Krylov Complexity and Dynamical Phase Transition in the quenched LMG model

TL;DR

This paper explores how Krylov complexity evolves in the quenched Lipkin-Meshkov-Glick model, revealing it as an order parameter that distinguishes dynamical phases and correlates with traditional measures.

Contribution

It introduces a numerical analysis of Krylov complexity as a dynamical phase indicator in the LMG model, linking it to energy basis properties and symmetry considerations.

Findings

Krylov complexity acts as an order parameter for dynamical phases.

Long-term Krylov complexity discriminates between phases induced by a quench.

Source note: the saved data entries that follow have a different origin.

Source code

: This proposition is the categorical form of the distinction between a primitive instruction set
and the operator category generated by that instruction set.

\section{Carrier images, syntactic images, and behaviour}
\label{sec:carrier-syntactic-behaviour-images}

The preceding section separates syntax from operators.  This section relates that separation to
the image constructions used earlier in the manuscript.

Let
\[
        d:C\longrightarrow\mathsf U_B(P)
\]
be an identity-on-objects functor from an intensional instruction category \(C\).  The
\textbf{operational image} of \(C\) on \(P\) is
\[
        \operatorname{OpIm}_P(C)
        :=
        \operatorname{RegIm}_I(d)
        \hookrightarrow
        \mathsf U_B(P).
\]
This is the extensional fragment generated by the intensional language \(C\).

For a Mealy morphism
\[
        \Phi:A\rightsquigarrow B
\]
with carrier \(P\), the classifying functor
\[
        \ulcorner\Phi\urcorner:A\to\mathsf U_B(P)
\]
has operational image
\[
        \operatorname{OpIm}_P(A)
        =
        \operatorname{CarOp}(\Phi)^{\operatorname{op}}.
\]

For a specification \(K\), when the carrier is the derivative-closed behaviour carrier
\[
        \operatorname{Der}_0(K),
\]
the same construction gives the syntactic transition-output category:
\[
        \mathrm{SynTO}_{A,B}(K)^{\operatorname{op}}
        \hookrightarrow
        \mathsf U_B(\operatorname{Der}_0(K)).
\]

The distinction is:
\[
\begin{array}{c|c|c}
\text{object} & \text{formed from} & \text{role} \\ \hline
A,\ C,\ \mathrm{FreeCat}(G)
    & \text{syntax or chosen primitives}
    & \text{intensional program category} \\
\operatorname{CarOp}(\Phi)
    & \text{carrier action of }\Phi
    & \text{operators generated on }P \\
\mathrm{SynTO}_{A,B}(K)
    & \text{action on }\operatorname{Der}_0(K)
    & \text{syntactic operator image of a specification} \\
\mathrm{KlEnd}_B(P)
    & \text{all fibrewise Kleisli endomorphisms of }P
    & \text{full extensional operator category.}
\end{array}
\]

Matching behavior observed in Krylov and energy bases under specific symmetry conditions.

Abstract

Investigating the time evolution of complexity in quantum systems entails evaluating the spreading of the system's state across a defined basis in its corresponding Hilbert space. Recently, the Krylov basis has been identified as the one that minimizes this spreading. In this study, we develop a numerical exploration of the Krylov complexity in quantum states following a quench in the Lipkin-Meshkov-Glick model. Our results reveal that the long-term averaged Krylov complexity acts as an order parameter for this model. It effectively discriminates between the two dynamic phases induced by the quench, sharing a critical point with the conventional order parameter. Additionally, we examine the inverse participation ratio and the Shannon entropy in both the Krylov basis and the energy basis. A matching dynamic behavior is observed in both bases when the initial state possesses a specific symmetry. This behavior is analytically explained by establishing the equivalence between the Krylov basis and the pre-quench energy eigenbasis.